So I went through this moving from Cox to CenturyLink, and pretty
much as described, fairly painless.
<tldr>
I had scheduled a CL tech to install me for new service a few
years ago, and we first hit the outside where CL ran their
cabling in. It was an ancient telephony distribution from the
90's, and I've never had a land-line in my house since owning it
in 2002. My house built in 95 at least used cat5 or like, so I
have 4 pairs to every room, so 2 pairs I need was just fine for
bonded DSL He ripped out the old block, removing the house
cabling but the one, and isolated the particular line we needed
to my office where the modem lives, added an approved jack,
done. Bonded dsl is 2x 2-wire channels, and they essentially
load-balance 75+75mbps channels. I have tested this to n-by
gigabit upstreams.
Phone only guarantees 2 wires are available, so telcos built on
this 100 years ago are a bit assed-out on passable high-frequency
modulation schemas in use for data and other things to move
beyond where they're at. DSL makes up for this, particularly
when double up on wires it gets better, but still unshielded and
prone to breakdown. Problem is mostly it isn't shielded, thus
capable of very high frequency modulation ala Cable/DOCSIS, so it
will never go much further than it has today whereas Cable scales
to gigabits with channelization and QAM modulation at 32bit rates.

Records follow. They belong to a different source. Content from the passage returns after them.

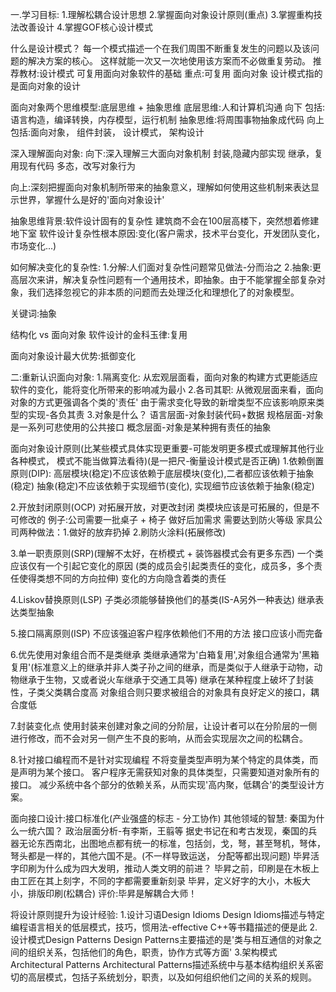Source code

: 一.学习目标:
1.理解松耦合设计思想
2.掌握面向对象设计原则(重点)
3.掌握重构技法改善设计
4.掌握GOF核心设计模式

什么是设计模式？
每一个模式描述一个在我们周围不断重复发生的问题以及该问题的解决方案的核心。
这样就能一次又一次地使用该方案而不必做重复劳动。
推荐教材:设计模式 可复用面向对象软件的基础  重点:可复用 面向对象
设计模式指的是面向对象的设计

面向对象两个思维模型:底层思维 + 抽象思维
底层思维:人和计算机沟通 向下 包括:语言构造，编译转换，内存模型，运行机制
抽象思维:将周围事物抽象成代码 向上 包括:面向对象， 组件封装， 设计模式， 架构设计

深入理解面向对象:
向下:深入理解三大面向对象机制
封装,隐藏内部实现
继承，复用现有代码
多态，改写对象行为

向上:深刻把握面向对象机制所带来的抽象意义，理解如何使用这些机制来表达显示世界，掌握什么是好的'面向对象设计'

抽象思维背景:软件设计固有的复杂性
建筑商不会在100层高楼下，突然想着修建地下室
软件设计复杂性根本原因:变化(客户需求，技术平台变化，开发团队变化， 市场变化...)

如何解决变化的复杂性:
1.分解:人们面对复杂性问题常见做法-分而治之
2.抽象:更高层次来讲，解决复杂性问题有一个通用技术，即抽象。由于不能掌握全部复杂对象，我们选择忽视它的非本质的问题而去处理泛化和理想化了的对象模型。

关键词:抽象

结构化 vs 面向对象
软件设计的金科玉律:复用

面向对象设计最大优势:抵御变化

二:重新认识面向对象:
1.隔离变化:
    从宏观层面看，面向对象的构建方式更能适应软件的变化，能将变化所带来的影响减为最小
2.各司其职:
    从微观层面来看，面向对象的方式更强调各个类的'责任'
    由于需求变化导致的新增类型不应该影响原来类型的实现-各负其责
3.对象是什么？
    语言层面-对象封装代码+数据
    规格层面-对象是一系列可悲使用的公共接口
    概念层面-对象是某种拥有责任的抽象

面向对象设计原则(比某些模式具体实现更重要-可能发明更多模式或理解其他行业各种模式，
模式不能当做算法看待)(是一把尺-衡量设计模式是否正确)
1.依赖倒置原则(DIP):
    高层模块(稳定)不应该依赖于底层模块(变化),二者都应该依赖于抽象(稳定)
    抽象(稳定)不应该依赖于实现细节(变化), 实现细节应该依赖于抽象(稳定)

2.开放封闭原则(OCP)
    对拓展开放，对更改封闭
    类模块应该是可拓展的，但是不可修改的
    例子:公司需要一批桌子 + 椅子 做好后加需求 需要达到防火等级 家具公司两种做法：1.做好的放弃扔掉 2.刷防火涂料(拓展修改)

3.单一职责原则(SRP)(理解不太好，在桥模式 + 装饰器模式会有更多东西)
    一个类应该仅有一个引起它变化的原因 (类的成员会引起类责任的变化，成员多，多个责任使得类想不同的方向拉伸)
    变化的方向隐含着类的责任

4.Liskov替换原则(LSP)
    子类必须能够替换他们的基类(IS-A另外一种表达)
    继承表达类型抽象

5.接口隔离原则(ISP)
    不应该强迫客户程序依赖他们不用的方法
    接口应该小而完备

6.优先使用对象组合而不是类继承
    类继承通常为'白箱复用',对象组合通常为'黑箱复用'(标准意义上的继承并非人类子孙之间的继承，而是类似于人继承于动物，动物继承于生物，又或者说火车继承于交通工具等)
    继承在某种程度上破坏了封装性，子类父类耦合度高
    对象组合则只要求被组合的对象具有良好定义的接口，耦合度低

7.封装变化点
    使用封装来创建对象之间的分阶层，让设计者可以在分阶层的一侧进行修改，而不会对另一侧产生不良的影响，从而会实现层次之间的松耦合。

8.针对接口编程而不是针对实现编程
    不将变量类型声明为某个特定的具体类，而是声明为某个接口。
    客户程序无需获知对象的具体类型，只需要知道对象所有的接口。
    减少系统中各个部分的依赖关系，从而实现'高内聚，低耦合'的类型设计方案。

面向接口设计:接口标准化(产业强盛的标志 - 分工协作)
其他领域的智慧:
    秦国为什么一统六国？
        政治层面分析-有李斯，王翦等
        据史书记在和考古发现，秦国的兵器无论东西南北，出图地点都有统一的标准，包括剑，戈，弩，甚至弩机，弩体，弩头都是一样的，其他六国不是。(不一样导致运送， 分配等都出现问题)
    毕昇活字印刷为什么成为四大发明，推动人类文明的前进？
        毕昇之前，印刷是在木板上由工匠在其上刻字，不同的字都需要重新刻录
        毕昇，定义好字的大小，木板大小，排版印刷(松耦合)
        评价:毕昇是解耦合大师！
    
将设计原则提升为设计经验:
    1.设计习语Design Idioms
        Design Idioms描述与特定编程语言相关的低层模式，技巧，惯用法-effective C++等书籍描述的便是此
    2.设计模式Design Patterns
        Design Patterns主要描述的是'类与相互通信的对象之间的组织关系，包括他们的角色，职责，协作方式等方面'
    3.架构模式 Architectural Patterns
        Architectural Patterns描述系统中与基本结构组织关系密切的高层模式，包括子系统划分，职责，以及如何组织他们之间的关系的规则。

VDSL tech is capable of roughly 75mbps per channel, and 2x of
these get you to around CL's bonded DSL limits. This also
includes your distance limitations to your local DSLAM, or
regional router that terminates your data that degrades this
eventually further you are from it, so it's a bit tricky. It's
been stuck here for years, and pretty much at life end. This is
why my cousin living half a mile from me can only get 75mbps from
CL and I can with bonded @150mbps here. Old crap network there.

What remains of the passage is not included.